Provided data —
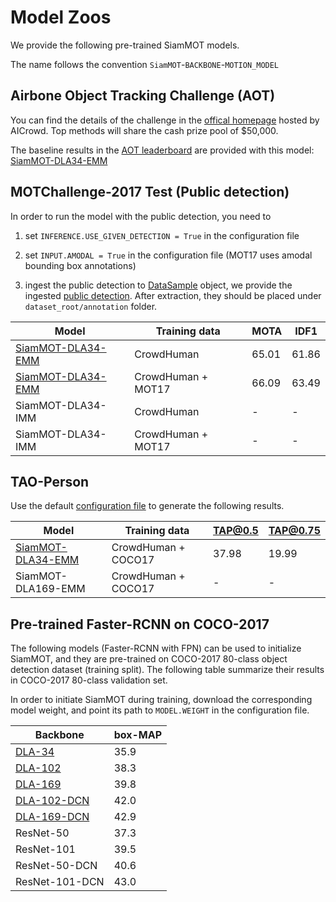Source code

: # Model Zoos

We provide the following pre-trained SiamMOT models.

The name follows the convention `SiamMOT`-`BACKBONE`-`MOTION_MODEL`

## Airbone Object Tracking Challenge (AOT)
You can find the details of the challenge in the [offical homepage](https://www.aicrowd.com/challenges/airborne-object-tracking-challenge/) hosted by AICrowd. 
Top methods will share the cash prize pool of $50,000.

The baseline results in the [AOT leaderboard](https://www.aicrowd.com/challenges/airborne-object-tracking-challenge/leaderboards) are provided with this model: 
[SiamMOT-DLA34-EMM](https://aws-cv-sci-motion-public.s3-us-west-2.amazonaws.com/SiamMOT/model_zoos/DLA-34-FPN_EMM_AOT.pth)

## MOTChallenge-2017 Test (Public detection)
In order to run the model with the public detection, you need to 
1) set `INFERENCE.USE_GIVEN_DETECTION = True` in the configuration file

2) set `INPUT.AMODAL = True` in the configuration file (MOT17 uses amodal bounding box annotations)

3) ingest the public detection to [DataSample](https://github.com/dmlc/gluon-cv/tree/master/gluoncv/torch/data/gluoncv_motion_dataset) object, 
we provide the ingested [public detection](https://aws-cv-sci-motion-public.s3-us-west-2.amazonaws.com/SiamMOT/ingested_dataset/MOT17/annotation_mot17.zip). 
After extraction, they should be placed under `dataset_root/annotation` folder.


|     Model    |        Training data       | MOTA  |  IDF1  |
|--------------|----------------------------|-------|--------|
|[SiamMOT-DLA34-EMM](https://aws-cv-sci-motion-public.s3-us-west-2.amazonaws.com/SiamMOT/model_zoos/DLA-34-FPN_EMM_crowdhuman.pth) | CrowdHuman         | 65.01 | 61.86
|[SiamMOT-DLA34-EMM](https://aws-cv-sci-motion-public.s3-us-west-2.amazonaws.com/SiamMOT/model_zoos/DLA-34-FPN_EMM_crowdhuman_mot17.pth) | CrowdHuman + MOT17 | 66.09 | 63.49
|SiamMOT-DLA34-IMM | CrowdHuman         |   -   |   - 
|SiamMOT-DLA34-IMM | CrowdHuman + MOT17 |   -   |   - 


## TAO-Person
Use the default [configuration file](configs/dla/DLA_34_FPN_EMM.yaml) to generate the following results.

|         Model        |    Training data   | TAP@0.5  |  TAP@0.75 |
|----------------------|--------------------|----------|-----------|
|[SiamMOT-DLA34-EMM](https://aws-cv-sci-motion-public.s3-us-west-2.amazonaws.com/SiamMOT/model_zoos/DLA-34-FPN_EMM_coco_crowdhuman.pth) | CrowdHuman + COCO17|   37.98  |     19.99
|SiamMOT-DLA169-EMM| CrowdHuman + COCO17|     -    |     -


## Pre-trained Faster-RCNN on COCO-2017
The following models (Faster-RCNN with FPN) can be used to initialize SiamMOT, and they are pre-trained on COCO-2017 80-class object detection dataset (training split).
The following table summarize their results in COCO-2017 80-class validation set.

In order to initiate SiamMOT during training, download the corresponding model weight, and point its path to `MODEL.WEIGHT`
in the configuration file.

| Backbone     |  box-MAP  |
|--------------|-----------|
|[DLA-34](https://aws-cv-sci-motion-public.s3-us-west-2.amazonaws.com/SiamMOT/model_zoos/faster-rcnn/frcnn_dla34.pth)          |    35.9   |   
|[DLA-102](https://aws-cv-sci-motion-public.s3-us-west-2.amazonaws.com/SiamMOT/model_zoos/faster-rcnn/frcnn_dla102.pth)        |    38.3   |    
|[DLA-169](https://aws-cv-sci-motion-public.s3-us-west-2.amazonaws.com/SiamMOT/model_zoos/faster-rcnn/frcnn_dla169.pth)        |    39.8   | 
|[DLA-102-DCN](https://aws-cv-sci-motion-public.s3-us-west-2.amazonaws.com/SiamMOT/model_zoos/faster-rcnn/frcnn_dla102_dcn.pth)|    42.0   |
|[DLA-169-DCN](https://aws-cv-sci-motion-public.s3-us-west-2.amazonaws.com/SiamMOT/model_zoos/faster-rcnn/frcnn_dla169_dcn.pth)|    42.9   |
|ResNet-50     |    37.3   |      
|ResNet-101    |    39.5   |       
|ResNet-50-DCN |    40.6   |       
|ResNet-101-DCN|    43.0   |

About this exercise — Every line above carrying the word "True" needs to be shown.

Reply —
1) set `INFERENCE.USE_GIVEN_DETECTION = True` in the configuration file
2) set `INPUT.AMODAL = True` in the configuration file (MOT17 uses amodal bounding box annotations)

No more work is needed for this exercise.